For Merck ($MRK), it's a low cost way to broaden the scope of its starring anti-PD-1 program, which has been described as a pipeline in its own right, by taking pembrolizumab into a prostate cancer study. Little Advaxis ($ADXS) will fund the first combo study and Merck will provide the pembrolizumab as it also pursues studies in combination with companies ranging from Amgen ($AMGN) and GlaxoSmithKline ($GSK) to Incyte, which has forged several deals in this area as well. In most of the earlier cases, financials weren't disclosed, though Incyte and Merck said they were splitting costs for the clinical study.
Combining a cancer vaccine with a checkpoint inhibitor makes good sense from a clinical perspective. The cancer vaccines are designed to kick up an immune response--Princeton, NJ-based Advaxis is working on spurring a T-cell attack on cancer--and the checkpoint inhibitors are designed to strip cancer cells of a defense mechanism. Also, cancer vaccines have had a history of weak responses, so anything that provides an added advantage in the clinic makes sense.
From a biotech perspective, it's also a chance for O'Connor to pump the stock a bit while talking up the chances of a licensing deal—even if he has to cover most of the tab for the deal. In an interview with Reuters' Ransdell Pierson, O'Connor noted that some success in the study would likely lead to further work together, perhaps under a licensing deal. It's no coincidence that Zacks highlighted the company's shot at a licensing deal when Advaxis announced its first no-money-down checkpoint inhibitor pact with AstraZeneca, which is rolling along with its own growing mix-and-match effort for a crucially important program of its own for MEDI4736. That study will focus on head and neck cancer.

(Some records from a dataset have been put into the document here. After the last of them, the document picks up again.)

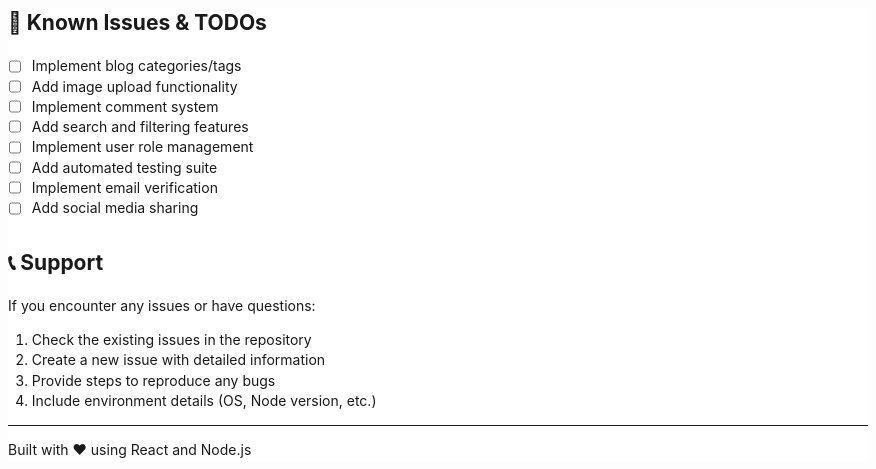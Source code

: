 ## 🐛 Known Issues & TODOs

- [ ] Implement blog categories/tags
- [ ] Add image upload functionality
- [ ] Implement comment system
- [ ] Add search and filtering features
- [ ] Implement user role management
- [ ] Add automated testing suite
- [ ] Implement email verification
- [ ] Add social media sharing

## 📞 Support

If you encounter any issues or have questions:

1. Check the existing issues in the repository
2. Create a new issue with detailed information
3. Provide steps to reproduce any bugs
4. Include environment details (OS, Node version, etc.)

---

Built with ❤️ using React and Node.js

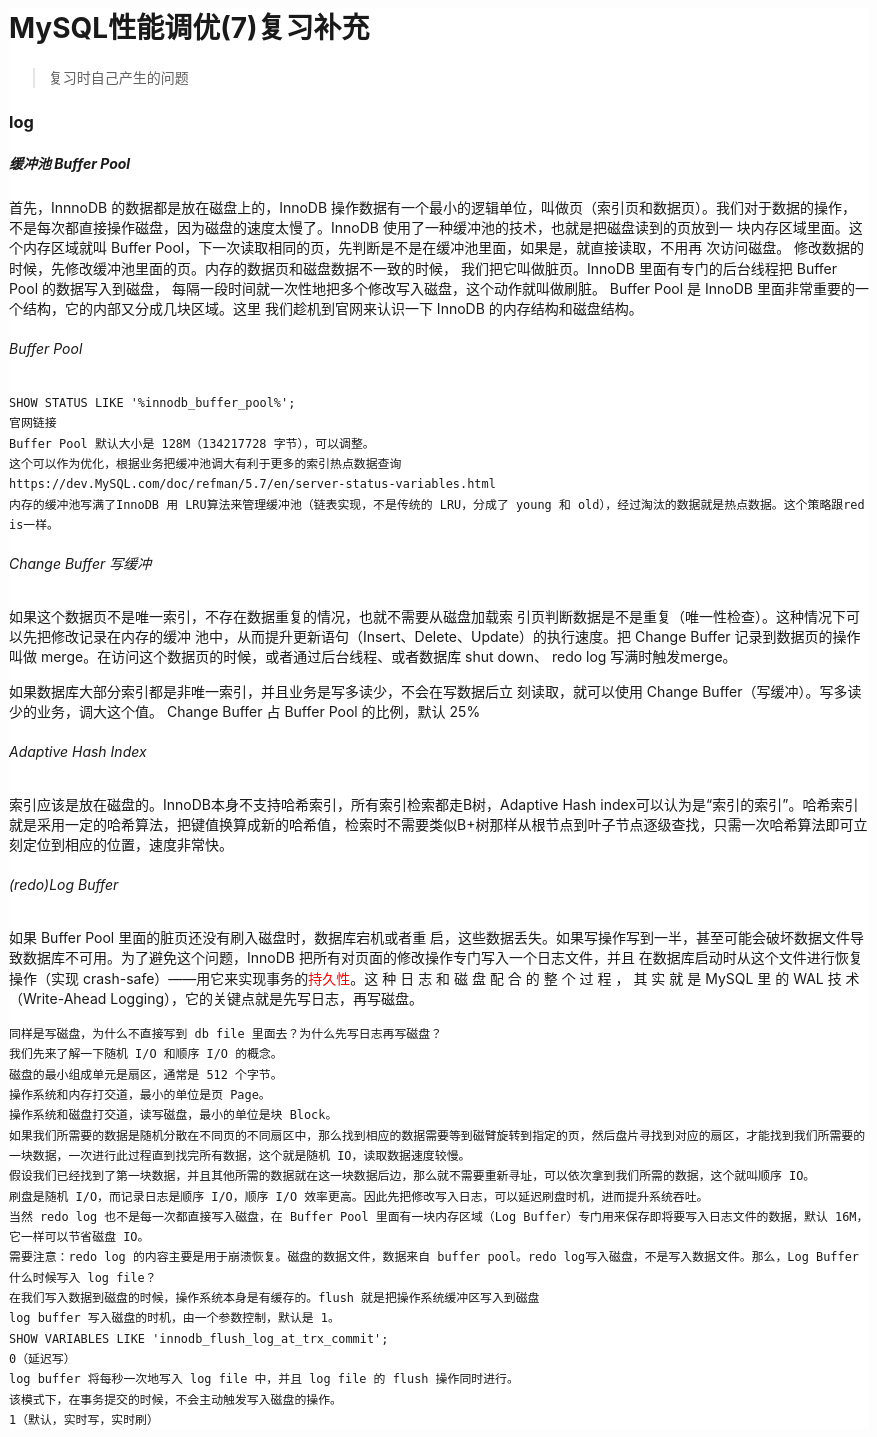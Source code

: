 # MySQL性能调优(7)复习补充


> 复习时自己产生的问题

### log

##### 缓冲池 Buffer Pool

首先，InnnoDB 的数据都是放在磁盘上的，InnoDB 操作数据有一个最小的逻辑单位，叫做页（索引页和数据页）。我们对于数据的操作，不是每次都直接操作磁盘，因为磁盘的速度太慢了。InnoDB 使用了一种缓冲池的技术，也就是把磁盘读到的页放到一 块内存区域里面。这个内存区域就叫 Buffer Pool，下一次读取相同的页，先判断是不是在缓冲池里面，如果是，就直接读取，不用再 次访问磁盘。 修改数据的时候，先修改缓冲池里面的页。内存的数据页和磁盘数据不一致的时候， 我们把它叫做脏页。InnoDB 里面有专门的后台线程把 Buffer Pool 的数据写入到磁盘， 每隔一段时间就一次性地把多个修改写入磁盘，这个动作就叫做刷脏。 Buffer Pool 是 InnoDB 里面非常重要的一个结构，它的内部又分成几块区域。这里 我们趁机到官网来认识一下 InnoDB 的内存结构和磁盘结构。

 

###### Buffer Pool

```mysql
SHOW STATUS LIKE '%innodb_buffer_pool%';
官网链接
Buffer Pool 默认大小是 128M（134217728 字节），可以调整。
这个可以作为优化，根据业务把缓冲池调大有利于更多的索引热点数据查询
https://dev.MySQL.com/doc/refman/5.7/en/server-status-variables.html
内存的缓冲池写满了InnoDB 用 LRU算法来管理缓冲池（链表实现，不是传统的 LRU，分成了 young 和 old），经过淘汰的数据就是热点数据。这个策略跟redis一样。
```

###### Change Buffer 写缓冲

如果这个数据页不是唯一索引，不存在数据重复的情况，也就不需要从磁盘加载索 引页判断数据是不是重复（唯一性检查）。这种情况下可以先把修改记录在内存的缓冲 池中，从而提升更新语句（Insert、Delete、Update）的执行速度。把 Change Buffer 记录到数据页的操作叫做 merge。在访问这个数据页的时候，或者通过后台线程、或者数据库 shut down、 redo log 写满时触发merge。

如果数据库大部分索引都是非唯一索引，并且业务是写多读少，不会在写数据后立 刻读取，就可以使用 Change Buffer（写缓冲）。写多读少的业务，调大这个值。 Change Buffer 占 Buffer Pool 的比例，默认 25%

###### Adaptive Hash Index

索引应该是放在磁盘的。InnoDB本身不支持哈希索引，所有索引检索都走B树，Adaptive Hash index可以认为是“索引的索引”。哈希索引就是采用一定的哈希算法，把键值换算成新的哈希值，检索时不需要类似B+树那样从根节点到叶子节点逐级查找，只需一次哈希算法即可立刻定位到相应的位置，速度非常快。

###### (redo)Log Buffer

如果 Buffer Pool 里面的脏页还没有刷入磁盘时，数据库宕机或者重 启，这些数据丢失。如果写操作写到一半，甚至可能会破坏数据文件导致数据库不可用。为了避免这个问题，InnoDB 把所有对页面的修改操作专门写入一个日志文件，并且 在数据库启动时从这个文件进行恢复操作（实现 crash-safe）——用它来实现事务的<font color=red>持久性</font>。这 种 日 志 和 磁 盘 配 合 的 整 个 过 程 ， 其 实 就 是 MySQL 里 的 WAL 技 术 （Write-Ahead Logging），它的关键点就是先写日志，再写磁盘。

```mysql
同样是写磁盘，为什么不直接写到 db file 里面去？为什么先写日志再写磁盘？
我们先来了解一下随机 I/O 和顺序 I/O 的概念。
磁盘的最小组成单元是扇区，通常是 512 个字节。
操作系统和内存打交道，最小的单位是页 Page。
操作系统和磁盘打交道，读写磁盘，最小的单位是块 Block。
如果我们所需要的数据是随机分散在不同页的不同扇区中，那么找到相应的数据需要等到磁臂旋转到指定的页，然后盘片寻找到对应的扇区，才能找到我们所需要的一块数据，一次进行此过程直到找完所有数据，这个就是随机 IO，读取数据速度较慢。
假设我们已经找到了第一块数据，并且其他所需的数据就在这一块数据后边，那么就不需要重新寻址，可以依次拿到我们所需的数据，这个就叫顺序 IO。
刷盘是随机 I/O，而记录日志是顺序 I/O，顺序 I/O 效率更高。因此先把修改写入日志，可以延迟刷盘时机，进而提升系统吞吐。
当然 redo log 也不是每一次都直接写入磁盘，在 Buffer Pool 里面有一块内存区域（Log Buffer）专门用来保存即将要写入日志文件的数据，默认 16M，它一样可以节省磁盘 IO。
需要注意：redo log 的内容主要是用于崩溃恢复。磁盘的数据文件，数据来自 buffer pool。redo log写入磁盘，不是写入数据文件。那么，Log Buffer 什么时候写入 log file？
在我们写入数据到磁盘的时候，操作系统本身是有缓存的。flush 就是把操作系统缓冲区写入到磁盘
log buffer 写入磁盘的时机，由一个参数控制，默认是 1。
SHOW VARIABLES LIKE 'innodb_flush_log_at_trx_commit';
0（延迟写）
log buffer 将每秒一次地写入 log file 中，并且 log file 的 flush 操作同时进行。
该模式下，在事务提交的时候，不会主动触发写入磁盘的操作。
1（默认，实时写，实时刷）
```
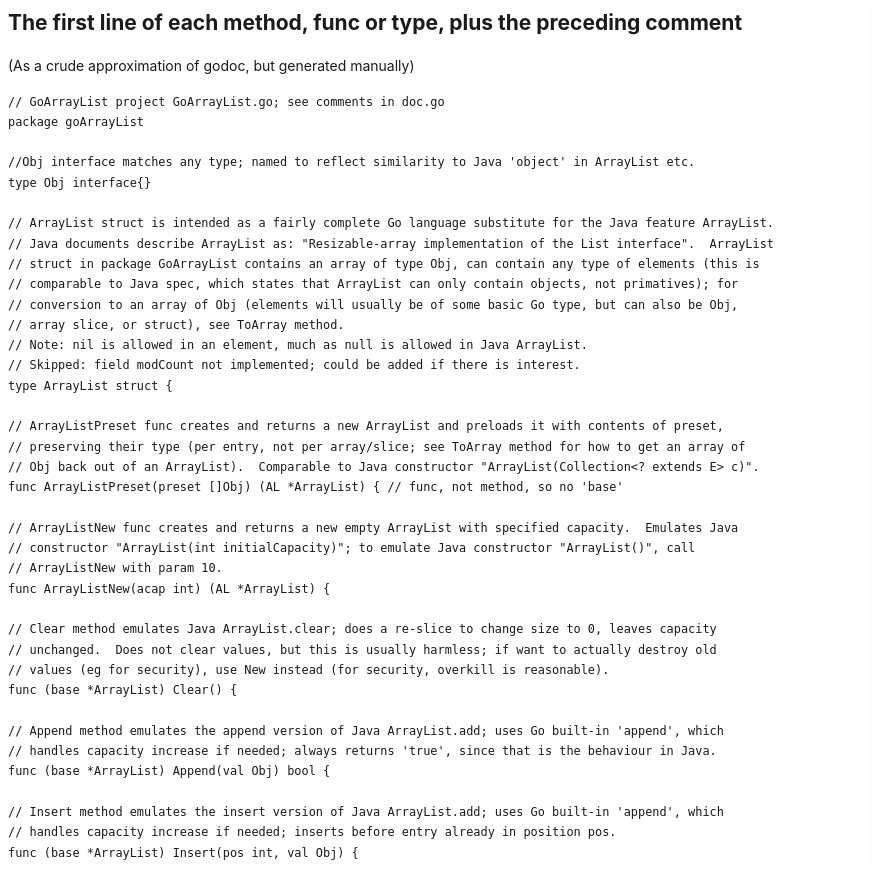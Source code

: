 
The first line of each method, func or type, plus the preceding comment
-----------------------------------------------------------------------
(As a crude approximation of godoc, but generated manually)

    // GoArrayList project GoArrayList.go; see comments in doc.go
    package goArrayList
    
    //Obj interface matches any type; named to reflect similarity to Java 'object' in ArrayList etc.
    type Obj interface{}
    
    // ArrayList struct is intended as a fairly complete Go language substitute for the Java feature ArrayList.
    // Java documents describe ArrayList as: "Resizable-array implementation of the List interface".  ArrayList 
    // struct in package GoArrayList contains an array of type Obj, can contain any type of elements (this is 
    // comparable to Java spec, which states that ArrayList can only contain objects, not primatives); for 
    // conversion to an array of Obj (elements will usually be of some basic Go type, but can also be Obj, 
    // array slice, or struct), see ToArray method.
    // Note: nil is allowed in an element, much as null is allowed in Java ArrayList.
    // Skipped: field modCount not implemented; could be added if there is interest.
    type ArrayList struct {
    
    // ArrayListPreset func creates and returns a new ArrayList and preloads it with contents of preset, 
    // preserving their type (per entry, not per array/slice; see ToArray method for how to get an array of
    // Obj back out of an ArrayList).  Comparable to Java constructor "ArrayList(Collection<? extends E> c)".
    func ArrayListPreset(preset []Obj) (AL *ArrayList) { // func, not method, so no 'base'
    
    // ArrayListNew func creates and returns a new empty ArrayList with specified capacity.  Emulates Java
    // constructor "ArrayList(int initialCapacity)"; to emulate Java constructor "ArrayList()", call
    // ArrayListNew with param 10.
    func ArrayListNew(acap int) (AL *ArrayList) {
    
    // Clear method emulates Java ArrayList.clear; does a re-slice to change size to 0, leaves capacity 
    // unchanged.  Does not clear values, but this is usually harmless; if want to actually destroy old 
    // values (eg for security), use New instead (for security, overkill is reasonable).
    func (base *ArrayList) Clear() {
    
    // Append method emulates the append version of Java ArrayList.add; uses Go built-in 'append', which
    // handles capacity increase if needed; always returns 'true', since that is the behaviour in Java.
    func (base *ArrayList) Append(val Obj) bool {
    
    // Insert method emulates the insert version of Java ArrayList.add; uses Go built-in 'append', which
    // handles capacity increase if needed; inserts before entry already in position pos.
    func (base *ArrayList) Insert(pos int, val Obj) {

O'Connor has concentrated heavily on new deals since he took the helm at Advaxis, with some good successes to report. In addition to the AstraZeneca and Merck deals, he persuaded the University of Pennsylvania to swap a clinical-stage milestone for a higher royalty rate on a prospective product. And he also struck a pact with Aratana, an interesting biotech developing pet therapies. He'll need all the money he can get to pay for his new relationships with Big Pharma.